**DATA RECORDS**
····················
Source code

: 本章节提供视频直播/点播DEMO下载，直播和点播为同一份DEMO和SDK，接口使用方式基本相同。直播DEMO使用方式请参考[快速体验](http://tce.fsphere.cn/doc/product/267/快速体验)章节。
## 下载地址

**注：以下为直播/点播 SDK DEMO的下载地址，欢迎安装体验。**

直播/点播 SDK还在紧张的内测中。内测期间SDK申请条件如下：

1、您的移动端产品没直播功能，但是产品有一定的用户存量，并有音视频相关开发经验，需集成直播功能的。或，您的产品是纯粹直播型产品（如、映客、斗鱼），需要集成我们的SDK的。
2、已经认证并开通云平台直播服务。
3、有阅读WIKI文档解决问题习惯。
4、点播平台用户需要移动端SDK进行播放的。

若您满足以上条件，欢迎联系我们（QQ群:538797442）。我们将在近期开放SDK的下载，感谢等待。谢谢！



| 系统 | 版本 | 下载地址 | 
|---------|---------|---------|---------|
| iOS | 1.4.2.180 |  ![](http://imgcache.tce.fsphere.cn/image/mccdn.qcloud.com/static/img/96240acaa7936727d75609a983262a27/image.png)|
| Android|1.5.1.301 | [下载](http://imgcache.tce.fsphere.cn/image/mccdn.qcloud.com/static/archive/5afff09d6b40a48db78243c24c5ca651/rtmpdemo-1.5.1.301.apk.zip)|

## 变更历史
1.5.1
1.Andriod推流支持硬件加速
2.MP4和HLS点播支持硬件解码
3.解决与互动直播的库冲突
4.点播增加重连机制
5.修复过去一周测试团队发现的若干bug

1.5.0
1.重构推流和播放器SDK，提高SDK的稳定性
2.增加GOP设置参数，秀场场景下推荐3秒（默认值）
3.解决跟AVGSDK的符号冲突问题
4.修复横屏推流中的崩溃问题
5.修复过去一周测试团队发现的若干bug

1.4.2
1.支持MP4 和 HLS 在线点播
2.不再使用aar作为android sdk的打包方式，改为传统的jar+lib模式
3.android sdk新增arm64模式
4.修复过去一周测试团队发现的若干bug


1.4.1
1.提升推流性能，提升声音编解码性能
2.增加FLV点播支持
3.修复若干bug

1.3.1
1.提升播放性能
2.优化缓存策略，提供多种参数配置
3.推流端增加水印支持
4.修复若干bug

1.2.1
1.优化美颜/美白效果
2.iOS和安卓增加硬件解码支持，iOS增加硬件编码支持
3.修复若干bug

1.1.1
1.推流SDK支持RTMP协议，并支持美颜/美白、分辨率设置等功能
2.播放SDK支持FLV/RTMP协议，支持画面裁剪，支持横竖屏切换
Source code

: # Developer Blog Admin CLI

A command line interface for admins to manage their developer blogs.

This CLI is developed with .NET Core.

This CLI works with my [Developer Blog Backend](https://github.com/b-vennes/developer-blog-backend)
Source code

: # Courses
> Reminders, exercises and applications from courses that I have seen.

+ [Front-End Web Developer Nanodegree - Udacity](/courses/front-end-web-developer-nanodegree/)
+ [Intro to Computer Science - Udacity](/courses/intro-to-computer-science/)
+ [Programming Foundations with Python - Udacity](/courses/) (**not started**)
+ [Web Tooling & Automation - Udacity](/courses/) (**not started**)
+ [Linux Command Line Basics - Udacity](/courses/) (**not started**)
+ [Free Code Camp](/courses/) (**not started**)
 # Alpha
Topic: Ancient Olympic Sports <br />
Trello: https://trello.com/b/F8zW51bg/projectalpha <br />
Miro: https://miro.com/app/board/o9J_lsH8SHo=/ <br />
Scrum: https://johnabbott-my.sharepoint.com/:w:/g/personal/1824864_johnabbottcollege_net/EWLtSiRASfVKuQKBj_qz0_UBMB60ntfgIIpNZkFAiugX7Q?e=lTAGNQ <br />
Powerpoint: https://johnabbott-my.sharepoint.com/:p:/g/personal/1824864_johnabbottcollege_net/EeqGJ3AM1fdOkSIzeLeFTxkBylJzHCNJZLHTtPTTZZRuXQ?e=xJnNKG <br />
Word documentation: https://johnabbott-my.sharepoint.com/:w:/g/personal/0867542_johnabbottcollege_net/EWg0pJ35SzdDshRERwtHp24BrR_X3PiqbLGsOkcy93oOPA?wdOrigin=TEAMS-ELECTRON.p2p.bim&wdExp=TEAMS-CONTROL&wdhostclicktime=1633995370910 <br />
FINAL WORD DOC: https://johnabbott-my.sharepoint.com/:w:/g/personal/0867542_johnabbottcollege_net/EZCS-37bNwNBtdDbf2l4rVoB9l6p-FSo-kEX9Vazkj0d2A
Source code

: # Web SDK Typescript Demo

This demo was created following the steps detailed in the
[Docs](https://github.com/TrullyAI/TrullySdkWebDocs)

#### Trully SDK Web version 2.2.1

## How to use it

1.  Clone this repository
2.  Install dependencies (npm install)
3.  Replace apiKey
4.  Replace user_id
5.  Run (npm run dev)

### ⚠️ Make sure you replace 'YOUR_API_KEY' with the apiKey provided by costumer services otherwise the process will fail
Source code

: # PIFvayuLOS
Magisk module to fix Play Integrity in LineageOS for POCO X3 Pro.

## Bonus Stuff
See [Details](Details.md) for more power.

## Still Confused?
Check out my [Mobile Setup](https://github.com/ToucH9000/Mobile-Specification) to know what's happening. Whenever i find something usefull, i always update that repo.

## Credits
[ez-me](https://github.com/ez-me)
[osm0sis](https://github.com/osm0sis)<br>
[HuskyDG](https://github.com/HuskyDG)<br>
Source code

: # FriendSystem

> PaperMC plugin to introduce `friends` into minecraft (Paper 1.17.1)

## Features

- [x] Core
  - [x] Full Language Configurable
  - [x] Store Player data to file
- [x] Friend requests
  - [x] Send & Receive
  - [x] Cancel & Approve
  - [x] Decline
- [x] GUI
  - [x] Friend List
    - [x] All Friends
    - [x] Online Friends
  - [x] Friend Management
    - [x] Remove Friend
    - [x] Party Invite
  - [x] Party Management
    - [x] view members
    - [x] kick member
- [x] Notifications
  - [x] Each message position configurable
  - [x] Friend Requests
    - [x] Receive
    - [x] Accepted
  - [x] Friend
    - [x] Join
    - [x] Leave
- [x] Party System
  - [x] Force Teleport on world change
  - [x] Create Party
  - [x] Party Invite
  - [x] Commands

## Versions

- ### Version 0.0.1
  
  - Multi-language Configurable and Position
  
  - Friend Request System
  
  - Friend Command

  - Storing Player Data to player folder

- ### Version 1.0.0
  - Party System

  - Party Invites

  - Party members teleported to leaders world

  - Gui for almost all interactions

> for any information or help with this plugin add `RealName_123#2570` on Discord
····················
**PROBLEM TO SOLVE**
Your job here is to copy the entries above exactly.

**RESPONSE**
Source code

: 本章节提供视频直播/点播DEMO下载，直播和点播为同一份DEMO和SDK，接口使用方式基本相同。直播DEMO使用方式请参考[快速体验](http://tce.fsphere.cn/doc/product/267/快速体验)章节。
## 下载地址

**注：以下为直播/点播 SDK DEMO的下载地址，欢迎安装体验。**

直播/点播 SDK还在紧张的内测中。内测期间SDK申请条件如下：

1、您的移动端产品没直播功能，但是产品有一定的用户存量，并有音视频相关开发经验，需集成直播功能的。或，您的产品是纯粹直播型产品（如、映客、斗鱼），需要集成我们的SDK的。
2、已经认证并开通云平台直播服务。
3、有阅读WIKI文档解决问题习惯。
4、点播平台用户需要移动端SDK进行播放的。

若您满足以上条件，欢迎联系我们（QQ群:538797442）。我们将在近期开放SDK的下载，感谢等待。谢谢！



| 系统 | 版本 | 下载地址 | 
|---------|---------|---------|---------|
| iOS | 1.4.2.180 |  ![](http://imgcache.tce.fsphere.cn/image/mccdn.qcloud.com/static/img/96240acaa7936727d75609a983262a27/image.png)|
| Android|1.5.1.301 | [下载](http://imgcache.tce.fsphere.cn/image/mccdn.qcloud.com/static/archive/5afff09d6b40a48db78243c24c5ca651/rtmpdemo-1.5.1.301.apk.zip)|

## 变更历史
1.5.1
1.Andriod推流支持硬件加速
2.MP4和HLS点播支持硬件解码
3.解决与互动直播的库冲突
4.点播增加重连机制
5.修复过去一周测试团队发现的若干bug

1.5.0
1.重构推流和播放器SDK，提高SDK的稳定性
2.增加GOP设置参数，秀场场景下推荐3秒（默认值）
3.解决跟AVGSDK的符号冲突问题
4.修复横屏推流中的崩溃问题
5.修复过去一周测试团队发现的若干bug

1.4.2
1.支持MP4 和 HLS 在线点播
2.不再使用aar作为android sdk的打包方式，改为传统的jar+lib模式
3.android sdk新增arm64模式
4.修复过去一周测试团队发现的若干bug


1.4.1
1.提升推流性能，提升声音编解码性能
2.增加FLV点播支持
3.修复若干bug

1.3.1
1.提升播放性能
2.优化缓存策略，提供多种参数配置
3.推流端增加水印支持
4.修复若干bug

1.2.1
1.优化美颜/美白效果
2.iOS和安卓增加硬件解码支持，iOS增加硬件编码支持
3.修复若干bug

1.1.1
1.推流SDK支持RTMP协议，并支持美颜/美白、分辨率设置等功能
2.播放SDK支持FLV/RTMP协议，支持画面裁剪，支持横竖屏切换
Source code

: # Developer Blog Admin CLI

A command line interface for admins to manage their developer blogs.

This CLI is developed with .NET Core.

This CLI works with my [Developer Blog Backend](https://github.com/b-vennes/developer-blog-backend)
Source code

: # Courses
> Reminders, exercises and applications from courses that I have seen.

+ [Front-End Web Developer Nanodegree - Udacity](/courses/front-end-web-developer-nanodegree/)
+ [Intro to Computer Science - Udacity](/courses/intro-to-computer-science/)
+ [Programming Foundations with Python - Udacity](/courses/) (**not started**)
+ [Web Tooling & Automation - Udacity](/courses/) (**not started**)
+ [Linux Command Line Basics - Udacity](/courses/) (**not started**)
+ [Free Code Camp](/courses/) (**not started**)
 # Alpha
Topic: Ancient Olympic Sports <br />
Trello: https://trello.com/b/F8zW51bg/projectalpha <br />
Miro: https://miro.com/app/board/o9J_lsH8SHo=/ <br />
Scrum: https://johnabbott-my.sharepoint.com/:w:/g/personal/1824864_johnabbottcollege_net/EWLtSiRASfVKuQKBj_qz0_UBMB60ntfgIIpNZkFAiugX7Q?e=lTAGNQ <br />
Powerpoint: https://johnabbott-my.sharepoint.com/:p:/g/personal/1824864_johnabbottcollege_net/EeqGJ3AM1fdOkSIzeLeFTxkBylJzHCNJZLHTtPTTZZRuXQ?e=xJnNKG <br />
Word documentation: https://johnabbott-my.sharepoint.com/:w:/g/personal/0867542_johnabbottcollege_net/EWg0pJ35SzdDshRERwtHp24BrR_X3PiqbLGsOkcy93oOPA?wdOrigin=TEAMS-ELECTRON.p2p.bim&wdExp=TEAMS-CONTROL&wdhostclicktime=1633995370910 <br />
FINAL WORD DOC: https://johnabbott-my.sharepoint.com/:w:/g/personal/0867542_johnabbottcollege_net/EZCS-37bNwNBtdDbf2l4rVoB9l6p-FSo-kEX9Vazkj0d2A
Source code

: # Web SDK Typescript Demo

This demo was created following the steps detailed in the
[Docs](https://github.com/TrullyAI/TrullySdkWebDocs)

#### Trully SDK Web version 2.2.1

## How to use it

1.  Clone this repository
2.  Install dependencies (npm install)
3.  Replace apiKey
4.  Replace user_id
5.  Run (npm run dev)

### ⚠️ Make sure you replace 'YOUR_API_KEY' with the apiKey provided by costumer services otherwise the process will fail
Source code

: # PIFvayuLOS
Magisk module to fix Play Integrity in LineageOS for POCO X3 Pro.

## Bonus Stuff
See [Details](Details.md) for more power.

## Still Confused?
Check out my [Mobile Setup](https://github.com/ToucH9000/Mobile-Specification) to know what's happening. Whenever i find something usefull, i always update that repo.

## Credits
[ez-me](https://github.com/ez-me)
[osm0sis](https://github.com/osm0sis)<br>
[HuskyDG](https://github.com/HuskyDG)<br>
Source code

: # FriendSystem

> PaperMC plugin to introduce `friends` into minecraft (Paper 1.17.1)

## Features

- [x] Core
  - [x] Full Language Configurable
  - [x] Store Player data to file
- [x] Friend requests
  - [x] Send & Receive
  - [x] Cancel & Approve
  - [x] Decline
- [x] GUI
  - [x] Friend List
    - [x] All Friends
    - [x] Online Friends
  - [x] Friend Management
    - [x] Remove Friend
    - [x] Party Invite
  - [x] Party Management
    - [x] view members
    - [x] kick member
- [x] Notifications
  - [x] Each message position configurable
  - [x] Friend Requests
    - [x] Receive
    - [x] Accepted
  - [x] Friend
    - [x] Join
    - [x] Leave
- [x] Party System
  - [x] Force Teleport on world change
  - [x] Create Party
  - [x] Party Invite
  - [x] Commands

## Versions

- ### Version 0.0.1
  
  - Multi-language Configurable and Position
  
  - Friend Request System
  
  - Friend Command

  - Storing Player Data to player folder

- ### Version 1.0.0
  - Party System

  - Party Invites

  - Party members teleported to leaders world

  - Gui for almost all interactions

> for any information or help with this plugin add `RealName_123#2570` on Discord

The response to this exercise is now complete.